Plantar fasciitis and physical fitness
Well, the first month of the new year is almost over. If you are like many people who have made a list of resolutions, the increase in physical activity and physical activity was probably one of its main elements. Whether you eat a healthier diet or work harder to lose extra pounds or help you get more out of the outdoors, getting fit is an excellent resolution. A healthy lifestyle not only makes you look good, but has also shown that it improves your physical and mental health and makes you happier and safer.
No matter where your fitness journey begins, it can be easy to overdo it at first, which can lead to injuries that can distract or delay your new training routine. Excessive use of the feet and legs often wears the tendons and muscles, including the large tendon of the plantar fascia. Plantar fasciitis is a painful condition of the foot that affects this tendon of the foot that connects the heel and the sole of the foot, which gives structure and stability to the foot and allows the foot to be used correctly to stand, walk, run and jump. . Since cardiovascular exercise is an essential part of any exercise routine, people generally reserve part of their training for walking or jogging (depending on their initial physical condition). When the plantar fascia tendon is injured, this important part of the exercise program can become too painful.
Fortunately, there are ways to train and burn those calories to reach the physical fitness resolution of your New Year. These exercises will stimulate your heart rate and make you sweat, while having a low impact on your feet:
Cycling. You don’t need a sophisticated road bike or strenuous tracks to do a good bike workout. Depending on your fitness level and skills, you can ride your neighborhood roads and go as far as you want.
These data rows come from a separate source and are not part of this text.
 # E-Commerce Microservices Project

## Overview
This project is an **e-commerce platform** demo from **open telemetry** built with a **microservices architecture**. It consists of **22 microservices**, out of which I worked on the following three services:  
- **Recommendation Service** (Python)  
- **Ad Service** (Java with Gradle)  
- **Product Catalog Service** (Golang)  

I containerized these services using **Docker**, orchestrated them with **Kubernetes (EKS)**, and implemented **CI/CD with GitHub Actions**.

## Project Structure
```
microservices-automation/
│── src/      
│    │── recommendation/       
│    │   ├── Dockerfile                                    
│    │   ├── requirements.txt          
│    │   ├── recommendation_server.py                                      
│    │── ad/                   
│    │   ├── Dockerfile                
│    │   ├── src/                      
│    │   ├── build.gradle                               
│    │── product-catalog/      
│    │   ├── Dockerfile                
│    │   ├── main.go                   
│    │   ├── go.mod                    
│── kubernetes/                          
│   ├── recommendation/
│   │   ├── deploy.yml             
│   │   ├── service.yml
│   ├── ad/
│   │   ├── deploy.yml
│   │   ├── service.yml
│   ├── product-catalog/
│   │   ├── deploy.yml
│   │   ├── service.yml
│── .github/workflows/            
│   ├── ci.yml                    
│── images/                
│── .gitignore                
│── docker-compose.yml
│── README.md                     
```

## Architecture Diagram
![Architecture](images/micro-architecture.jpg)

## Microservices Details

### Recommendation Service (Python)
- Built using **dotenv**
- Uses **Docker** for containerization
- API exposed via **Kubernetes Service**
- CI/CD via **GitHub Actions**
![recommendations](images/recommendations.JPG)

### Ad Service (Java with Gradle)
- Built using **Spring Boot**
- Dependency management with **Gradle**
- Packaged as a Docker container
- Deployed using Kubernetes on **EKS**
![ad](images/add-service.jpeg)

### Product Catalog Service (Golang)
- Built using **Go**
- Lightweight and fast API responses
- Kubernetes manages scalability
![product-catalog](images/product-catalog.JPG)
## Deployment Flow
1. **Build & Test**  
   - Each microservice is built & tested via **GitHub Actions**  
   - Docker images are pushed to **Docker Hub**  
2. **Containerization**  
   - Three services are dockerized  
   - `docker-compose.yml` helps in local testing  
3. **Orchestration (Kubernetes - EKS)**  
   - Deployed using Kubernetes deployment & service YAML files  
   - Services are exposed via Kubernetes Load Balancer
You can also choose the terrain, starting on a short flat course and climbing on a more mountainous course. If you go fast and long enough and integrate an increasingly difficult route, you can do a good cardiovascular exercise without stress and impact on the feet.
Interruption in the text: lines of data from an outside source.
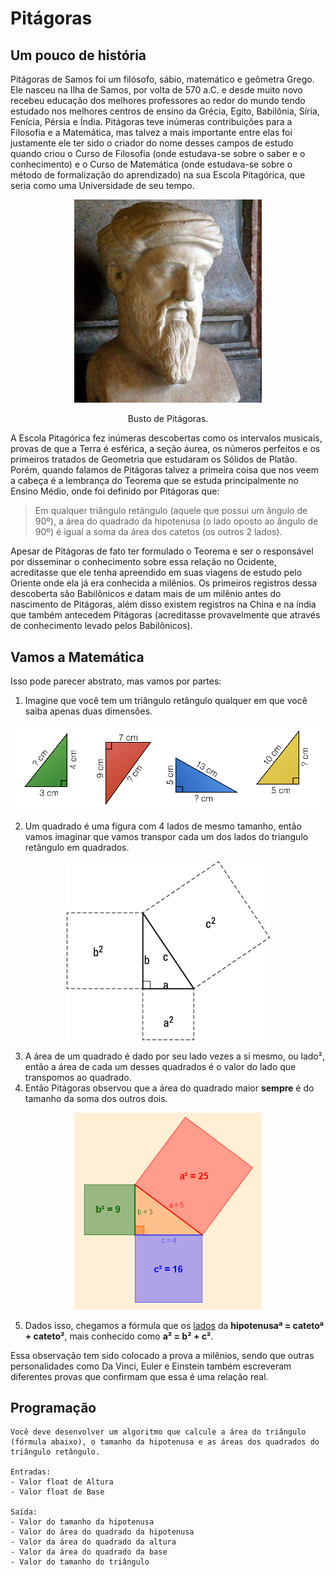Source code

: # Pitágoras

## Um pouco de história

Pitágoras de Samos foi um filósofo, sábio, matemático e geômetra Grego. Ele nasceu na Ilha de Samos, por volta de 570 a.C. e desde muito novo recebeu educação dos melhores professores ao redor do mundo tendo estudado nos melhores centros de ensino da Grécia, Egito, Babilônia, Síria, Fenícia,  Pérsia e Índia. Pitágoras teve inúmeras contribuições para a Filosofia e a Matemática, mas talvez a mais importante entre elas foi justamente ele ter sido o criador do nome desses campos de estudo quando criou o Curso de Filosofia (onde estudava-se sobre o saber e o conhecimento) e o Curso de Matemática (onde estudava-se sobre o método de formalização do aprendizado) na sua Escola Pitagórica, que seria como uma Universidade de seu tempo.

<p align="center">
    <img src="./img/busto.jpg" width="300">
    <p align="center">Busto de Pitágoras.</p>
</p>

A Escola Pitagórica fez inúmeras descobertas como os intervalos musicais, provas de que a Terra é esférica, a seção áurea, os números perfeitos e os primeiros tratados de Geometria que estudaram os Sólidos de Platão. Porém, quando falamos de Pitágoras talvez a primeira coisa que nos veem a cabeça é a lembrança do Teorema que se estuda principalmente no Ensino Médio, onde foi definido por Pitágoras que:

> Em qualquer triângulo retângulo (aquele que possui um ângulo de 90º), a área do quadrado da hipotenusa (o lado oposto ao ângulo de 90º) é igual a soma da área dos catetos (os outros 2 lados).

Apesar de Pitágoras de fato ter formulado o Teorema e ser o responsável por disseminar o conhecimento sobre essa relação no Ocidente, acreditasse que ele tenha apreendido em suas viagens de estudo pelo Oriente onde ela já era conhecida a milênios. Os primeiros registros dessa descoberta são Babilônicos e datam mais de um milênio antes do nascimento de Pitágoras, além disso existem registros na China e na índia que também antecedem Pitágoras (acreditasse provavelmente que através de conhecimento levado pelos Babilônicos).

## Vamos a Matemática

Isso pode parecer abstrato, mas vamos por partes:

1. Imagine que você tem um triângulo retângulo qualquer em que você saiba apenas duas dimensões.

<p align="center">
    <img src="./img/t_retangulo.png">
</p>

2. Um quadrado é uma figura com 4 lados de mesmo tamanho, então vamos imaginar que vamos transpor cada um dos lados do triangulo retângulo em quadrados.

<p align="center">
    <img src="./img/quadrados.png">
</p>
   
3. A área de um quadrado é dado por seu lado vezes a si mesmo, ou lado², então a área de cada um desses quadrados é o valor do lado que transpomos ao quadrado.
4. Então Pitágoras observou que a área do quadrado maior **sempre** é do tamanho da soma dos outros dois.

<p align="center">
    <img src="./img/areas.png" width="300">
</p>

5. Dados isso, chegamos a fórmula que os <u>lados</u> da **hipotenusaª = catetoª + cateto²**, mais conhecido como **a² = b² + c²**.  

Essa observação tem sido colocado a prova a milênios, sendo que outras personalidades como Da Vinci, Euler e Einstein também escreveram diferentes provas que confirmam que essa é uma relação real.

## Programação

```
Você deve desenvolver um algoritmo que calcule a área do triângulo (fórmula abaixo), o tamanho da hipotenusa e as áreas dos quadrados do triângulo retângulo.

Entradas:
- Valor float de Altura
- Valor float de Base

Saída:
- Valor do tamanho da hipotenusa
- Valor do área do quadrado da hipotenusa
- Valor da área do quadrado da altura
- Valor da área do quadrado da base
- Valor do tamanho do triângulo
``` 
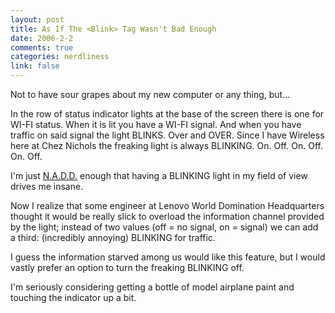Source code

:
 ```yaml
--- 
layout: post
title: As If The <Blink> Tag Wasn't Bad Enough
date: 2006-2-2
comments: true
categories: nerdliness
link: false
---
```

Not to have sour grapes about my new computer or any thing, but...

In the row of status indicator lights at the base of the screen there is one for WI-FI status. When it is lit you have a WI-FI signal. And when you have traffic on said signal the light BLINKS. Over and OVER. Since I have Wireless here at Chez Nichols the freaking light is always BLINKING. On. Off. On. Off. On. Off.

I'm just <a href="http://www.randsinrepose.com/archives/2003/07/10/nadd.html" title="N.A.D.D.">N.A.D.D.</a> enough that having a BLINKING light in my field of view drives me insane.

Now I realize that some engineer at Lenovo World Domination Headquarters thought it would be really slick to overload the information channel provided by the light; instead of two values (off = no signal, on = signal) we can add a third: (incredibly annoying) BLINKING for traffic.

I guess the information starved among us would like this feature, but I would vastly prefer an option to turn the freaking BLINKING off.

I'm seriously considering getting a bottle of model airplane paint and touching the indicator up a bit.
Use of training machines. Although you can automatically go to the treadmill in the gym, in most gyms there are other machines that give you the same quality of training without putting too much pressure on your feet. Some of the best things to consider include the elliptical and stationary bike and the rower. These machines are ideal for all fitness levels because they can be programmed to go as fast or as slow as desired and the resistance can also be adjusted.
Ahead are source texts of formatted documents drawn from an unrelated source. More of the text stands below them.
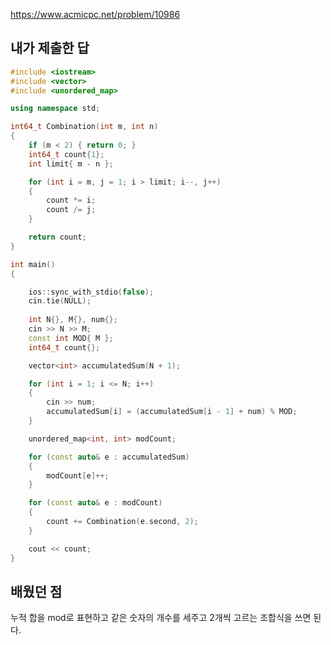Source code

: https://www.acmicpc.net/problem/10986

내가 제출한 답
-------------------
```cpp
#include <iostream>
#include <vector>
#include <unordered_map>

using namespace std;

int64_t Combination(int m, int n)
{
	if (m < 2) { return 0; }
	int64_t count{1};
	int limit{ m - n };

	for (int i = m, j = 1; i > limit; i--, j++)
	{
		count *= i;
		count /= j;
	}

	return count;
}

int main()
{

    ios::sync_with_stdio(false);
    cin.tie(NULL);
    
	int N{}, M{}, num{};
	cin >> N >> M;
	const int MOD{ M };
	int64_t count{};

	vector<int> accumulatedSum(N + 1);

	for (int i = 1; i <= N; i++)
	{
		cin >> num;
		accumulatedSum[i] = (accumulatedSum[i - 1] + num) % MOD;
	}

	unordered_map<int, int> modCount;

	for (const auto& e : accumulatedSum)
	{
		modCount[e]++;
	}

	for (const auto& e : modCount)
	{
		count += Combination(e.second, 2);
	}

	cout << count;
}
```

배웠던 점
-------------
누적 합을 mod로 표현하고 같은 숫자의 개수를 세주고 2개씩 고르는 조합식을 쓰면 된다.
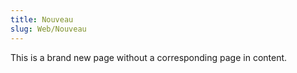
 ```yaml
---
title: Nouveau
slug: Web/Nouveau
---
```


This is a brand new page without a corresponding page in content.
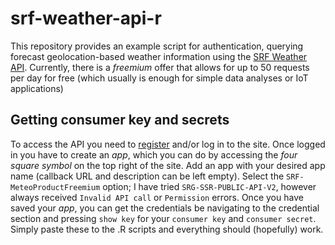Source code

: # srf-weather-api-r
This repository provides an example script for authentication, querying forecast geolocation-based weather information using the [SRF Weather API](https://developer.srgssr.ch/api-catalog/srf-weather#/). Currently, there is a *freemium* offer that allows for up to 50 requests per day for free (which usually is enough for simple data analyses or IoT applications)

## Getting consumer key and secrets
To access the API you need to [register](https://developer.srgssr.ch/user/register) and/or log in to the site. Once logged in you have to create an *app*, which you can do by accessing the *four square symbol* on the top right of the site. Add an app with your desired app name (callback URL and description can be left empty). Select the ```SRF-MeteoProductFreemium``` option; I have tried ```SRG-SSR-PUBLIC-API-V2```, however always received ```Invalid API call``` or ```Permission``` errors. Once you have saved your *app*, you can get the credentials be navigating to the credential section and pressing ```show key``` for your ```consumer key``` and ```consumer secret```. Simply paste these to the .R scripts and everything should (hopefully) work.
Hit the pool. For many years, exercise in the pool has been recommended by doctors and physiotherapists. Water provides natural resistance and the buoyancy of the body in water decreases the amount of weight that is put on the feet. Water aerobics and rigorous swimming laps can not only be refreshing, but can also provide excellent training that is also excellent for relieving stress in your joints.
Yoga. While cardio classes such as step aerobics and Zumba are prohibited for people with plantar fasciitis, gentle stretching and strengthening exercises such as yoga and Pilates offer the combination of being low impact while strengthening strength and Muscle tone and thin the waist. These exercises can also cause beneficial sweating.